Given probabilities $p_1, \ldots, p_n$ with a correlation structure, how can we convert these to binary values while retaining the structure?

52 Views Asked by At

Suppose we have probabilities $p_1, \ldots, p_n$ with a correlation structure. This correlation structure could have been establish with a Gaussian Coupla. I am wondering how can we convert these to binary values while retaining the structure? I have tried things like:

rbinom(n, 1, p)

in R programming where p is the vector of the above probabilities.
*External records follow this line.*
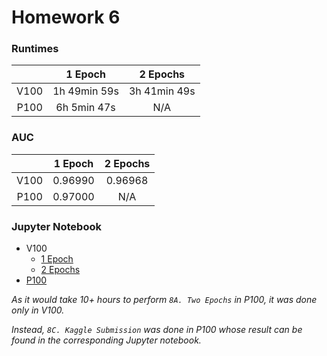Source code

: # Homework 6

### Runtimes
|      |    1 Epoch   |   2 Epochs   |
|:----:|:------------:|:------------:|
| V100 | 1h 49min 59s | 3h 41min 49s |
| P100 | 6h 5min 47s  |      N/A     |

### AUC
|      | 1 Epoch | 2 Epochs |
|:----:|:-------:|:--------:|
| V100 | 0.96990 |  0.96968 |
| P100 | 0.97000 |    N/A   |

### Jupyter Notebook
* V100
  * [1 Epoch](https://github.com/leebona/w251/tree/master/HW6/w251_homework06-V100_Bona_Lee.ipynb)
  * [2 Epochs](https://github.com/leebona/w251/tree/master/HW6/w251_homework06-V100-8A_Bona_Lee.ipynb)
* [P100](https://github.com/leebona/w251/tree/master/HW6/w251_homework06-P100_Bona_Lee.ipynb)

*As it would take 10+ hours to perform `8A. Two Epochs` in P100, it was done only in V100.*

*Instead, `8C. Kaggle Submission` was done in P100 whose result can be found in the corresponding Jupyter notebook.*
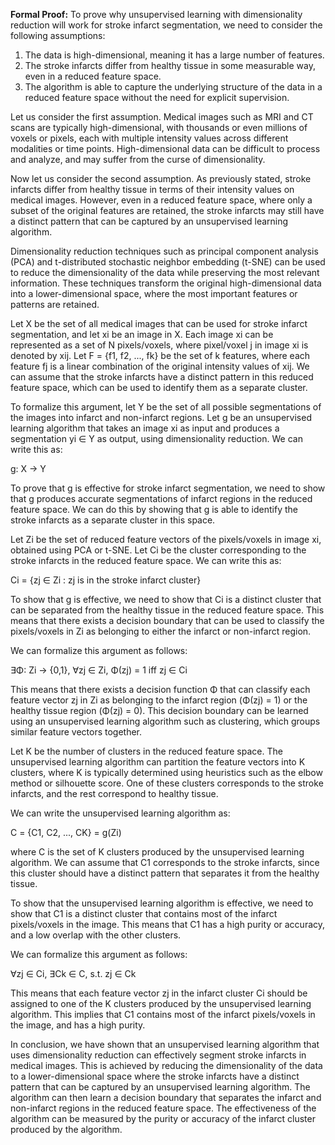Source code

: **Formal Proof:**
To prove why unsupervised learning with dimensionality reduction will work for stroke infarct segmentation, we need to consider the following assumptions:

1. The data is high-dimensional, meaning it has a large number of features.
2. The stroke infarcts differ from healthy tissue in some measurable way, even in a reduced feature space.
3. The algorithm is able to capture the underlying structure of the data in a reduced feature space without the need for explicit supervision.

Let us consider the first assumption. Medical images such as MRI and CT scans are typically high-dimensional, with thousands or even millions of voxels or pixels, each with multiple intensity values across different modalities or time points. High-dimensional data can be difficult to process and analyze, and may suffer from the curse of dimensionality.

Now let us consider the second assumption. As previously stated, stroke infarcts differ from healthy tissue in terms of their intensity values on medical images. However, even in a reduced feature space, where only a subset of the original features are retained, the stroke infarcts may still have a distinct pattern that can be captured by an unsupervised learning algorithm.

Dimensionality reduction techniques such as principal component analysis (PCA) and t-distributed stochastic neighbor embedding (t-SNE) can be used to reduce the dimensionality of the data while preserving the most relevant information. These techniques transform the original high-dimensional data into a lower-dimensional space, where the most important features or patterns are retained.

Let X be the set of all medical images that can be used for stroke infarct segmentation, and let xi be an image in X. Each image xi can be represented as a set of N pixels/voxels, where pixel/voxel j in image xi is denoted by xij. Let F = {f1, f2, ..., fk} be the set of k features, where each feature fj is a linear combination of the original intensity values of xij. We can assume that the stroke infarcts have a distinct pattern in this reduced feature space, which can be used to identify them as a separate cluster.

To formalize this argument, let Y be the set of all possible segmentations of the images into infarct and non-infarct regions. Let g be an unsupervised learning algorithm that takes an image xi as input and produces a segmentation yi ∈ Y as output, using dimensionality reduction. We can write this as:

g: X → Y

To prove that g is effective for stroke infarct segmentation, we need to show that g produces accurate segmentations of infarct regions in the reduced feature space. We can do this by showing that g is able to identify the stroke infarcts as a separate cluster in this space.

Let Zi be the set of reduced feature vectors of the pixels/voxels in image xi, obtained using PCA or t-SNE. Let Ci be the cluster corresponding to the stroke infarcts in the reduced feature space. We can write this as:

Ci = {zj ∈ Zi : zj is in the stroke infarct cluster}

To show that g is effective, we need to show that Ci is a distinct cluster that can be separated from the healthy tissue in the reduced feature space. This means that there exists a decision boundary that can be used to classify the pixels/voxels in Zi as belonging to either the infarct or non-infarct region.

We can formalize this argument as follows:

∃Φ: Zi → {0,1}, ∀zj ∈ Zi, Φ(zj) = 1 iff zj ∈ Ci

This means that there exists a decision function Φ that can classify each feature vector zj in Zi as belonging to the infarct region (Φ(zj) = 1) or the healthy tissue region (Φ(zj) = 0). This decision boundary can be learned using an unsupervised learning algorithm such as clustering, which groups similar feature vectors together.

Let K be the number of clusters in the reduced feature space. The unsupervised learning algorithm can partition the feature vectors into K clusters, where K is typically determined using heuristics such as the elbow method or silhouette score. One of these clusters corresponds to the stroke infarcts, and the rest correspond to healthy tissue.

We can write the unsupervised learning algorithm as:

C = {C1, C2, ..., CK} = g(Zi)

where C is the set of K clusters produced by the unsupervised learning algorithm. We can assume that C1 corresponds to the stroke infarcts, since this cluster should have a distinct pattern that separates it from the healthy tissue.

To show that the unsupervised learning algorithm is effective, we need to show that C1 is a distinct cluster that contains most of the infarct pixels/voxels in the image. This means that C1 has a high purity or accuracy, and a low overlap with the other clusters.

We can formalize this argument as follows:

∀zj ∈ Ci, ∃Ck ∈ C, s.t. zj ∈ Ck

This means that each feature vector zj in the infarct cluster Ci should be assigned to one of the K clusters produced by the unsupervised learning algorithm. This implies that C1 contains most of the infarct pixels/voxels in the image, and has a high purity.

In conclusion, we have shown that an unsupervised learning algorithm that uses dimensionality reduction can effectively segment stroke infarcts in medical images. This is achieved by reducing the dimensionality of the data to a lower-dimensional space where the stroke infarcts have a distinct pattern that can be captured by an unsupervised learning algorithm. The algorithm can then learn a decision boundary that separates the infarct and non-infarct regions in the reduced feature space. The effectiveness of the algorithm can be measured by the purity or accuracy of the infarct cluster produced by the algorithm.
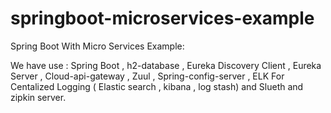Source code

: # springboot-microservices-example

Spring Boot With Micro Services Example:

We have use : Spring Boot , h2-database , Eureka Discovery Client , Eureka Server , Cloud-api-gateway , Zuul , Spring-config-server , ELK For Centalized Logging ( Elastic search , kibana , log stash) and Slueth and zipkin server.

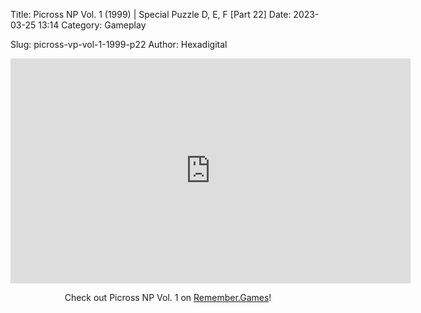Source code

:Title: Picross NP Vol. 1 (1999) | Special Puzzle D, E, F [Part 22]
Date: 2023-03-25 13:14
Category: Gameplay

Slug: picross-vp-vol-1-1999-p22
Author: Hexadigital

<center><iframe src="https://www.youtube.com/embed/kaPems5PeZc?feature=oembed" allow="accelerometer; autoplay; encrypted-media; gyroscope; picture-in-picture" width="640" height="360" frameborder="0"></iframe>

Check out Picross NP Vol. 1 on [Remember.Games](https://remember.games/game/6791/picross-np-vol-1/)!</center>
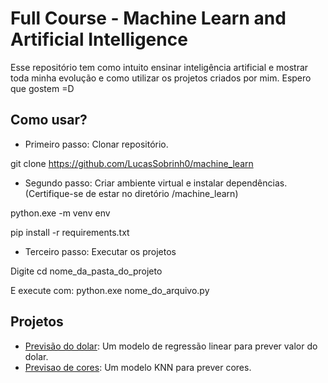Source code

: # Full Course - Machine Learn and Artificial Intelligence

Esse repositório tem como intuito ensinar inteligência artificial e mostrar toda minha evolução e como utilizar os projetos criados por mim. Espero que gostem =D

## Como usar?

- Primeiro passo: Clonar repositório.

git clone https://github.com/LucasSobrinh0/machine_learn

- Segundo passo: Criar ambiente virtual e instalar dependências. (Certifique-se de estar no diretório /machine_learn)

python.exe -m venv env

pip install -r requirements.txt

- Terceiro passo: Executar os projetos

Digite cd nome_da_pasta_do_projeto

E execute com: python.exe nome_do_arquivo.py

## Projetos

- [Previsão do dolar](./linear_regression/README.md): Um modelo de regressão linear para prever valor do dolar.
- [Previsao de cores](./predict_color/README.md): Um modelo KNN para prever cores.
However, this seems to underreport the bias consistently and causes it to lose the correlation structure.

Does anyone have any ideas about how to convert the probabilities into a binary vector of length $n$ without losing the correlations? Thanks.

1

There are 1 best solutions below

0
On BEST ANSWER

In my answer, I am assuming that your intention is to find variables $X_1,\ldots, X_n \in \{0,1\}$ such that

$$\text{Cor}(X_i,X_j) = \text{Cor}(P_i,P_j),$$

where $P_1,\ldots, P_n \in [0,1]$ is some dependent set of variables, and $ \text{Cor}$ denotes the correlation. That is, I focus on pairwise correlation; though I am sure the messages generalize to broader correlations.

I will focus on why your current approach underestimates the correlation.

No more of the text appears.